* **Directions for this task**: The answer must consist of each line below that contains the word "создать", copied in full.

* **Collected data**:
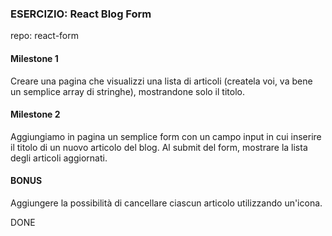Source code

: ### ESERCIZIO: React Blog Form

repo: react-form

#### Milestone 1

Creare una pagina che visualizzi una lista di articoli (createla voi, va bene un semplice array di stringhe), mostrandone solo il titolo.

#### Milestone 2

Aggiungiamo in pagina un semplice form con un campo input in cui inserire il titolo di un nuovo articolo del blog. Al submit del form, mostrare la lista degli articoli aggiornati.

#### BONUS

Aggiungere la possibilità di cancellare ciascun articolo utilizzando un'icona.

DONE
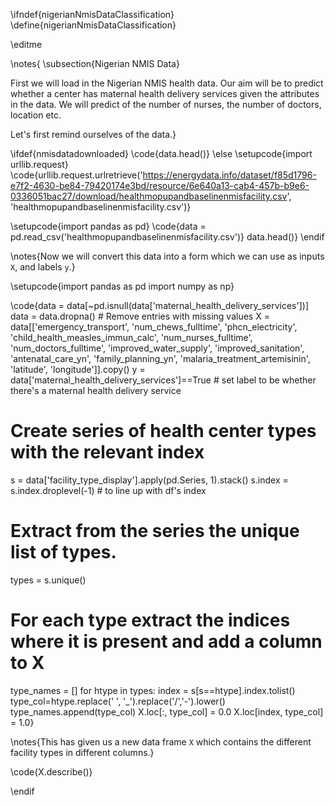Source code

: \ifndef{nigerianNmisDataClassification}
\define{nigerianNmisDataClassification}

\editme

\notes{
\subsection{Nigerian NMIS Data}

First we will load in the Nigerian NMIS health data. Our aim will be to predict whether a center has maternal health delivery services given the attributes in the data. We will predict of the number of nurses, the number of doctors, location etc.

 Let's first remind ourselves of the data.}

\ifdef{nmisdatadownloaded}
\code{data.head()}
\else
\setupcode{import urllib.request}
\code{urllib.request.urlretrieve('https://energydata.info/dataset/f85d1796-e7f2-4630-be84-79420174e3bd/resource/6e640a13-cab4-457b-b9e6-0336051bac27/download/healthmopupandbaselinenmisfacility.csv', 'healthmopupandbaselinenmisfacility.csv')}

\setupcode{import pandas as pd}
\code{data = pd.read_csv('healthmopupandbaselinenmisfacility.csv')}
data.head()}
\endif

\notes{Now we will convert this data into a form which we can use as inputs `X`, and labels `y`.}

\setupcode{import pandas as pd
import numpy as np}

\code{data = data[~pd.isnull(data['maternal_health_delivery_services'])]
data = data.dropna() # Remove entries with missing values
X = data[['emergency_transport',
		  'num_chews_fulltime', 
		  'phcn_electricity',
          'child_health_measles_immun_calc',
          'num_nurses_fulltime',
          'num_doctors_fulltime', 
		  'improved_water_supply', 
		  'improved_sanitation',
          'antenatal_care_yn', 
		  'family_planning_yn',
          'malaria_treatment_artemisinin', 
		  'latitude', 
		  'longitude']].copy()
y = data['maternal_health_delivery_services']==True  # set label to be whether there's a maternal health delivery service

# Create series of health center types with the relevant index
s = data['facility_type_display'].apply(pd.Series, 1).stack() 
s.index = s.index.droplevel(-1) # to line up with df's index

# Extract from the series the unique list of types.
types = s.unique()

# For each type extract the indices where it is present and add a column to X
type_names = []
for htype in types:
    index = s[s==htype].index.tolist()
    type_col=htype.replace(' ', '_').replace('/','-').lower()
    type_names.append(type_col)
    X.loc[:, type_col] = 0.0 
    X.loc[index, type_col] = 1.0}

\notes{This has given us a new data frame `X` which contains the different facility types  in different columns.}

\code{X.describe()}

\endif

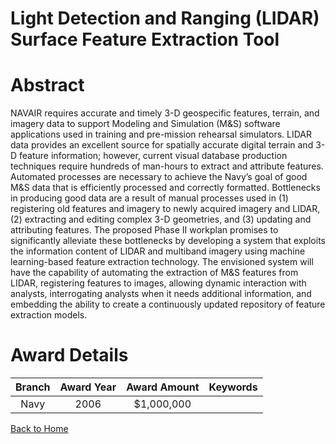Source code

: 
Light Detection and Ranging (LIDAR) Surface Feature Extraction Tool
===================================================================

# Abstract


NAVAIR requires accurate and timely 3-D geospecific features, terrain, and imagery data to support Modeling and Simulation (M&S) software applications used in training and pre-mission rehearsal simulators.  LIDAR data provides an excellent source for spatially accurate digital terrain and 3-D feature information; however, current visual database production techniques require hundreds of man-hours to extract and attribute features.  Automated processes are necessary to achieve the Navy’s goal of good M&S data that is efficiently processed and correctly formatted.  Bottlenecks in producing good data are a result of manual processes used in (1) registering old features and imagery to newly acquired imagery and LIDAR, (2) extracting and editing complex 3-D geometries, and (3) updating and attributing features.  The proposed Phase II workplan promises to significantly alleviate these bottlenecks by developing a system that exploits the information content of LIDAR and multiband imagery using machine learning-based feature extraction technology.  The envisioned system will have the capability of automating the extraction of M&S features from LIDAR, registering features to images, allowing dynamic interaction with analysts, interrogating analysts when it needs additional information, and embedding the ability to create a continuously updated repository of feature extraction models.  

# Award Details

|Branch|Award Year|Award Amount|Keywords|
| :---: | :---: | :---: | :---: |
|Navy|2006|$1,000,000||
  
  


[Back to Home](https://github.com/chrischow/dod_sbir_awards#1861)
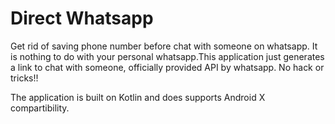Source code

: # Direct Whatsapp
Get rid of saving phone number before chat with someone on whatsapp. It is nothing to do with your personal whatsapp.This application just generates a link to chat with someone, officially provided API by whatsapp.
No hack or tricks!!

The application is built on Kotlin and does supports Android X compartibility.


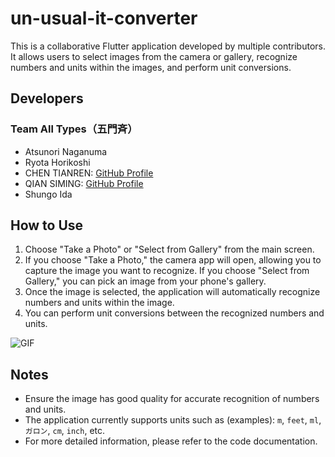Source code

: # un-usual-it-converter

This is a collaborative Flutter application developed by multiple contributors. It allows users to select images from the camera or gallery, recognize numbers and units within the images, and perform unit conversions.

## Developers

### Team All Types（五門斉）

- Atsunori Naganuma
- Ryota Horikoshi
- CHEN TIANREN: [GitHub Profile](https://github.com/HoshimiyaYoku)
- QIAN SIMING: [GitHub Profile](https://github.com/DengGuan96)
- Shungo Ida


## How to Use

1. Choose "Take a Photo" or "Select from Gallery" from the main screen.
2. If you choose "Take a Photo," the camera app will open, allowing you to capture the image you want to recognize.
   If you choose "Select from Gallery," you can pick an image from your phone's gallery.
3. Once the image is selected, the application will automatically recognize numbers and units within the image.
4. You can perform unit conversions between the recognized numbers and units.

![GIF](https://cdn.statically.io/gh/HoshimiyaYoku/picx-images-hosting@master/20231014/sample.7kf882ymqj40.gif)



## Notes

- Ensure the image has good quality for accurate recognition of numbers and units.
- The application currently supports units such as (examples): `m`, `feet`, `ml`, `ガロン`, `cm`, `inch`, etc.
- For more detailed information, please refer to the code documentation.
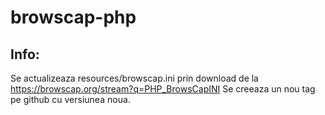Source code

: # browscap-php

## Info:

Se actualizeaza resources/browscap.ini prin download de la https://browscap.org/stream?q=PHP_BrowsCapINI
Se creeaza un nou tag pe github cu versiunea noua.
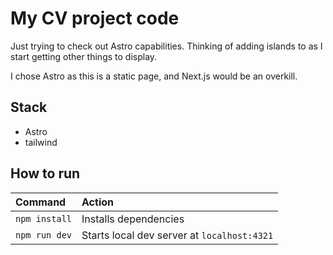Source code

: # My CV project code

Just trying to check out Astro capabilities. Thinking of adding islands to as I start getting other things to display.

I chose Astro as this is a static page, and Next.js would be an overkill.

## Stack

- Astro
- tailwind

## How to run

| Command                   | Action                                           |
| :------------------------ | :----------------------------------------------- |
| `npm install`             | Installs dependencies                            |
| `npm run dev`             | Starts local dev server at `localhost:4321`      |


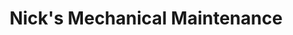 ---
title: "Nick's Mechanical Maintenance"
url: /grimshaw/nicks-mechanical-maintenance/
shop: Autowerkstatt
---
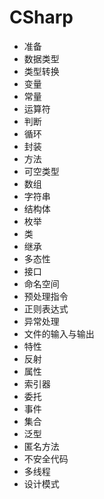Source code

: # CSharp

+ 准备
+ 数据类型
+ 类型转换
+ 变量
+ 常量
+ 运算符
+ 判断
+ 循环
+ 封装
+ 方法
+ 可空类型
+ 数组
+ 字符串
+ 结构体
+ 枚举
+ 类
+ 继承
+ 多态性
+ 接口
+ 命名空间
+ 预处理指令
+ 正则表达式
+ 异常处理
+ 文件的输入与输出
+ 特性
+ 反射
+ 属性
+ 索引器
+ 委托
+ 事件
+ 集合
+ 泛型
+ 匿名方法
+ 不安全代码
+ 多线程
+ 设计模式
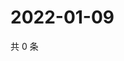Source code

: # 2022-01-09

共 0 条

<!-- BEGIN WEIBO -->
<!-- 最后更新时间 Sun Jan 09 2022 12:19:28 GMT+0800 (China Standard Time) -->

<!-- END WEIBO -->
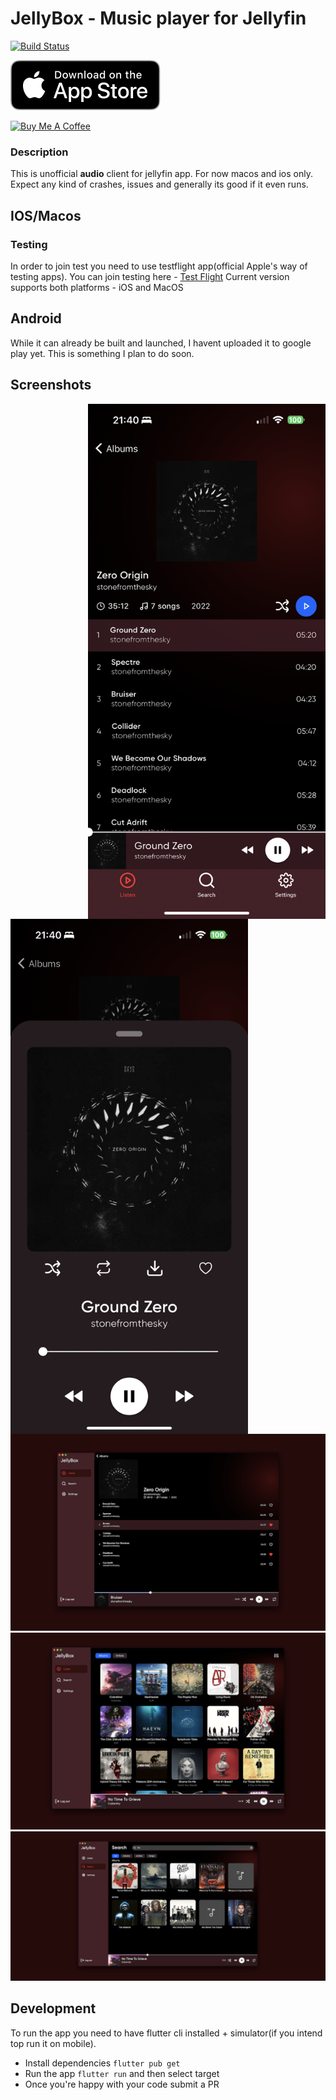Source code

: # JellyBox - Music player for Jellyfin

<a href="https://github.com/avdept/jplayer/actions"><img src="https://github.com/avdept/jplayer/workflows/jellybox/badge.svg" alt="Build Status"></a>


[![Jellybox on the App Store](./appstore.svg)](https://apps.apple.com/us/app/jellybox-player/id6469732117)

<a href="https://www.buymeacoffee.com/avdept" target="_blank"><img src="https://cdn.buymeacoffee.com/buttons/default-orange.png" alt="Buy Me A Coffee" height="41" width="174"></a>
### Description
This is unofficial **audio** client for jellyfin app. For now macos and ios only. Expect any kind of crashes, issues and generally its good if it even runs.

## IOS/Macos

### Testing
In order to join test you need to use testflight app(official Apple's way of testing apps). You can join testing here - [Test Flight](https://testflight.apple.com/join/LVj8KwAq)
Current version supports both platforms - iOS and MacOS

## Android

While it can already be built and launched, I havent uploaded it to google play yet. This is something I plan to do soon.


## Screenshots
<img align="right" width="380" src="./docs/4.PNG">
<img align="left" width="380" src="./docs/5.PNG">

<img src="./docs/1.png">
<img src="./docs/2.png">
<img src="./docs/3.png">


## Development

To run the app you need to have flutter cli installed + simulator(if you intend top run it on mobile).

* Install dependencies `flutter pub get`
* Run the app `flutter run` and then select target
* Once you're happy with your code submit a PR

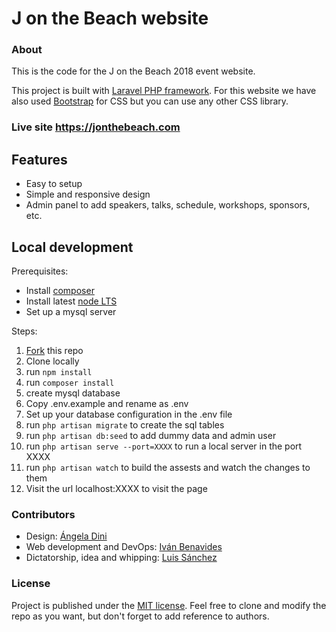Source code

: # J on the Beach website

### About
This is the code for the J on the Beach 2018 event website.

This project is built with [Laravel PHP framework](https://github.com/laravel/laravel). For this website we have also used [Bootstrap](https://getbootstrap.com/docs/3.3/) for CSS but you can use any other CSS library.

### Live site https://jonthebeach.com

## Features
- Easy to setup
- Simple and responsive design
- Admin panel to add speakers, talks, schedule, workshops, sponsors, etc. 

## Local development
Prerequisites:
- Install [composer](https://getcomposer.org/)
- Install latest [node LTS](https://nodejs.org/es/download/)
- Set up a mysql server

Steps:
1. [Fork](https://github.com/jonthebeach/jotb18/fork) this repo
2. Clone locally
3. run ``npm install``
4. run ``composer install``
5. create mysql database
6. Copy .env.example and rename as .env
7. Set up your database configuration in the .env file
8. run ``php artisan migrate`` to create the sql tables
9. run ``php artisan db:seed`` to add dummy data and admin user
10. run ``php artisan serve --port=XXXX`` to run a local server in the port XXXX
11. run ``php artisan watch`` to build the assests and watch the changes to them
12. Visit the url localhost:XXXX to visit the page

### Contributors
* Design: [Ángela Dini](https://www.linkedin.com/in/angeladini/)
* Web development and DevOps: [Iván Benavides](https://github.com/ivanbenavidesmatillas)
* Dictatorship, idea and whipping: [Luis Sánchez](https://github.com/lsybarguen)

### License
Project is published under the [MIT license](https://github.com/jonthebeach/jotb18/blob/master/LICENSE). Feel free to clone and modify the repo as you want, but don't forget to add reference to authors. 
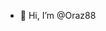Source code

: - 👋 Hi, I’m @Oraz88

<!---
Oraz88/Oraz88 is a ✨ special ✨ repository because its `README.md` (this file) appears on your GitHub profile.
You can click the Preview link to take a look at your changes.
--->
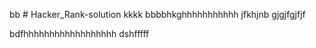 bb # Hacker_Rank-solution
kkkk
bbbbhkghhhhhhhhhhh
jfkhjnb
gjgjfgjfjf

bdfhhhhhhhhhhhhhhhhhh
dshfffff
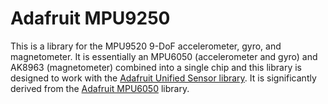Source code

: # Adafruit MPU9250

This is a library for the MPU9520 9-DoF accelerometer, gyro, and magnetometer.
It is essentially an MPU6050 (accelerometer and gyro) and AK8963
(magnetometer) combined into a single chip and this library is designed to work
with the [Adafruit Unified Sensor library](https://github.com/adafruit/Adafruit_Sensor).
It is significantly derived from the
[Adafruit MPU6050](https://github.com/adafruit/Adafruit_MPU6050) library.
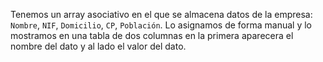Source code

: Tenemos un array asociativo en el que se almacena datos de la empresa: `Nombre`, `NIF`, `Domicilio`, `CP`, `Población`.
Lo asignamos de forma manual y lo mostramos en una tabla de dos columnas en la primera aparecera el nombre del dato y al lado el valor del dato.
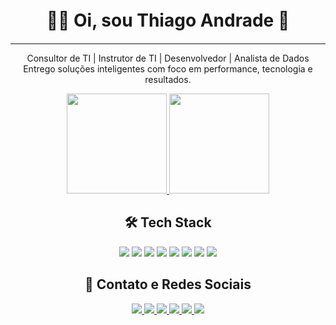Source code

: <p align="center" style="font-size: 20px;">
  <strong style="font-size: 28px;">👨‍💻 Oi, sou <strong>Thiago Andrade</strong> 👋</strong><br>
</p>

<hr>

<p align="center">
  Consultor de TI | Instrutor de TI | Desenvolvedor | Analista de Dados <br>
  Entrego soluções inteligentes com foco em performance, tecnologia e resultados.
</p>



<p align="center">
  <a href="https://github.com/thiagoandradewp">
    <img height="160em" src="https://github-readme-stats.vercel.app/api?username=thiagoandradewp&show_icons=true&theme=github_dark" />
  </a>
  <a href="https://github.com/thiagoandradewp">
    <img height="160em" src="https://github-readme-stats.vercel.app/api/top-langs/?username=thiagoandradewp&layout=compact&langs_count=8&theme=github_dark" />
  </a>
</p>


<h2 align="center">🛠️ Tech Stack</h2>

<p align="center">
  <!-- Linguagens -->
  <img src="https://img.shields.io/badge/HTML5-E34F26?style=for-the-badge&logo=html5&logoColor=white" />
  <img src="https://img.shields.io/badge/CSS3-1572B6?style=for-the-badge&logo=css3&logoColor=white" />
  <img src="https://img.shields.io/badge/PHP-777BB4?style=for-the-badge&logo=php&logoColor=white" />
  <img src="https://img.shields.io/badge/Python-3776AB?style=for-the-badge&logo=python&logoColor=white" />
  
  <!-- Análise de Dados -->
  <img src="https://img.shields.io/badge/Power%20BI-F2C811?style=for-the-badge&logo=powerbi&logoColor=black" />
  <img src="https://img.shields.io/badge/Excel-217346?style=for-the-badge&logo=microsoft-excel&logoColor=white" />
  
  <!-- Plataformas -->
  <img src="https://img.shields.io/badge/WordPress-21759B?style=for-the-badge&logo=wordpress&logoColor=white" />
  <img src="https://img.shields.io/badge/WooCommerce-96588A?style=for-the-badge&logo=woocommerce&logoColor=white" />
</p>

<h2 align="center">📱 Contato e Redes Sociais</h2>

<p align="center">
  <a href="https://www.linkedin.com/in/thiagoandradewp" target="_blank">
    <img src="https://img.shields.io/badge/LinkedIn-0A66C2?style=for-the-badge&logo=linkedin&logoColor=white" />
  </a>
  <a href="https://www.instagram.com/thiagoandradewp" target="_blank">
    <img src="https://img.shields.io/badge/Instagram-E4405F?style=for-the-badge&logo=instagram&logoColor=white" />
  </a>
  <a href="https://www.facebook.com/thiagoandradewp" target="_blank">
    <img src="https://img.shields.io/badge/Facebook-1877F2?style=for-the-badge&logo=facebook&logoColor=white" />
  </a>
  <a href="https://profiles.wordpress.org/thiagoandradewp" target="_blank">
    <img src="https://img.shields.io/badge/WordPress.org-21759B?style=for-the-badge&logo=wordpress&logoColor=white" />
  </a>
  <a href="https://www.youtube.com/@thiagoandradewp" target="_blank">
    <img src="https://img.shields.io/badge/YouTube-FF0000?style=for-the-badge&logo=youtube&logoColor=white" />
  </a>
  <a href="https://wa.me/5587988300984" target="_blank">
    <img src="https://img.shields.io/badge/WhatsApp-25D366?style=for-the-badge&logo=whatsapp&logoColor=white" />
  </a>
</p>
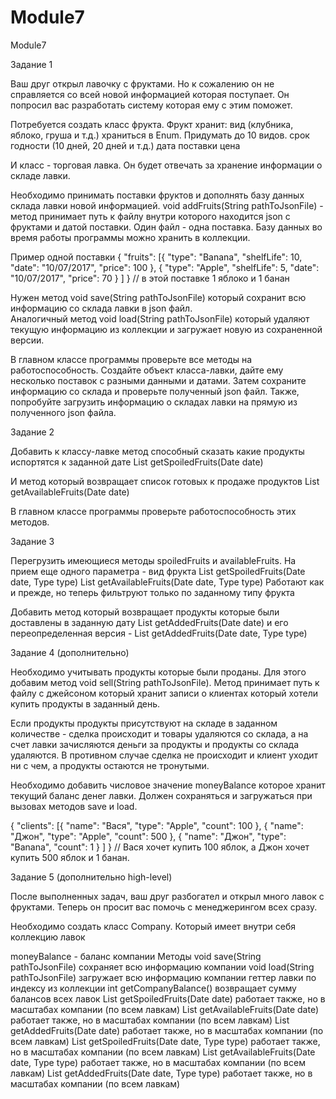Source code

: # Module7
Module7


Задание 1

Ваш друг открыл лавочку с фруктами. Но к сожалению он не справляется со всей новой информацией которая поступает. Он попросил вас разработать систему которая ему с этим поможет.


Потребуется создать класс фрукта. Фрукт хранит:
вид (клубника, яблоко, груша и т.д.) храниться в Enum. Придумать до 10 видов.
срок годности (10 дней, 20 дней и т.д.)
дата поставки
цена


И класс - торговая лавка. Он будет отвечать за хранение информации о складе лавки.


Необходимо принимать поставки фруктов и дополнять базу данных склада лавки новой информацией. void addFruits(String pathToJsonFile) - метод принимает путь к файлу внутри которого находится json с фруктами и датой поставки. Один файл - одна поставка. Базу данных во время работы программы можно хранить в коллекции.


Пример одной поставки
 {
    "fruits": [{
            "type": "Banana",
            "shelfLife": 10,
            "date": "10/07/2017",
            "price": 100
        },
        {
            "type": "Apple",
            "shelfLife": 5,
"date": "10/07/2017",
            "price": 70
        }
    ]
}
// в этой поставке 1 яблоко и 1 банан


Нужен метод void save(String pathToJsonFile) который сохранит всю информацию со склада лавки в json файл.  
Аналогичный метод void load(String pathToJsonFile) который удаляют текущую информацию из коллекции и загружает новую из сохраненной версии.


В главном классе программы проверьте все методы на работоспособность. Создайте объект класса-лавки, дайте ему несколько поставок с разными данными и датами. Затем сохраните информацию со склада и проверьте полученный json файл.
Также, попробуйте загрузить информацию о складах лавки на прямую из полученного json файла.


Задание 2

Добавить к классу-лавке метод способный сказать какие продукты испортятся к заданной дате List<Fruit> getSpoiledFruits(Date date)


И метод который возвращает список готовых к продаже продуктов 
List<Fruit> getAvailableFruits(Date date)


В главном классе программы проверьте работоспособность этих методов.


Задание 3

Перегрузить имеющиеся методы spoiledFruits и availableFruits.
На прием еще одного параметра - вид фрукта
List<Fruit> getSpoiledFruits(Date date, Type type)
List<Fruit> getAvailableFruits(Date date, Type type)
Работают как и прежде, но теперь фильтруют только по заданному типу фрукта


Добавить метод который возвращает продукты которые были доставлены в заданную дату List<Fruit> getAddedFruits(Date date) и его переопределенная версия - List<Fruit> getAddedFruits(Date date, Type type)


Задание 4 (дополнительно)

Необходимо учитывать продукты которые были проданы. Для этого добавим метод void sell(String pathToJsonFile). Метод принимает путь к файлу с джейсоном который хранит записи о клиентах который хотели купить продукты в заданный день. 


Если продукты продукты присутствуют на складе в заданном количестве - сделка происходит и товары удаляются со склада, а на счет лавки зачисляются деньги за продукты и продукты со склада удаляются. 
В противном случае сделка не происходит и клиент уходит ни с чем, а продукты остаются не тронутыми.


Необходимо добавить числовое значение moneyBalance которое хранит текущий баланс денег лавки. Должен сохраняться и загружаться при вызовах методов save и load.


{
    "clients": [{
            "name": "Вася",
            "type": "Apple",
            "count": 100
        },
        {
            "name": "Джон",
            "type": "Apple",
            "count": 500
        },
        {
            "name": "Джон",
            "type": "Banana",
            "count": 1
        }
    ]
}
// Вася хочет купить 100 яблок, а Джон хочет купить 500 яблок и 1 банан.


Задание 5 (дополнительно high-level)

После выполненных задач, ваш друг разбогател и открыл много лавок с фруктами. Теперь он просит вас помочь с менеджерингом всех сразу.


Необходимо создать класс Company. Который имеет внутри себя
коллекцию лавок

moneyBalance - баланс компании
Методы
void save(String pathToJsonFile) сохраняет всю информацию компании
void load(String pathToJsonFile) загружает всю информацию компании
геттер лавки по индексу из коллекции
int getCompanyBalance() возвращает сумму балансов всех лавок
List<Fruit> getSpoiledFruits(Date date) 
работает также, но в масштабах компании (по всем лавкам)
List<Fruit> getAvailableFruits(Date date) 
работает также, но в масштабах компании (по всем лавкам)
List<Fruit> getAddedFruits(Date date)
работает также, но в масштабах компании (по всем лавкам)
List<Fruit> getSpoiledFruits(Date date, Type type)
работает также, но в масштабах компании (по всем лавкам)
List<Fruit> getAvailableFruits(Date date, Type type)
работает также, но в масштабах компании (по всем лавкам)
List<Fruit> getAddedFruits(Date date, Type type)
работает также, но в масштабах компании (по всем лавкам)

* **Task result**:
Потребуется создать класс фрукта. Фрукт хранит:
Необходимо создать класс Company. Который имеет внутри себя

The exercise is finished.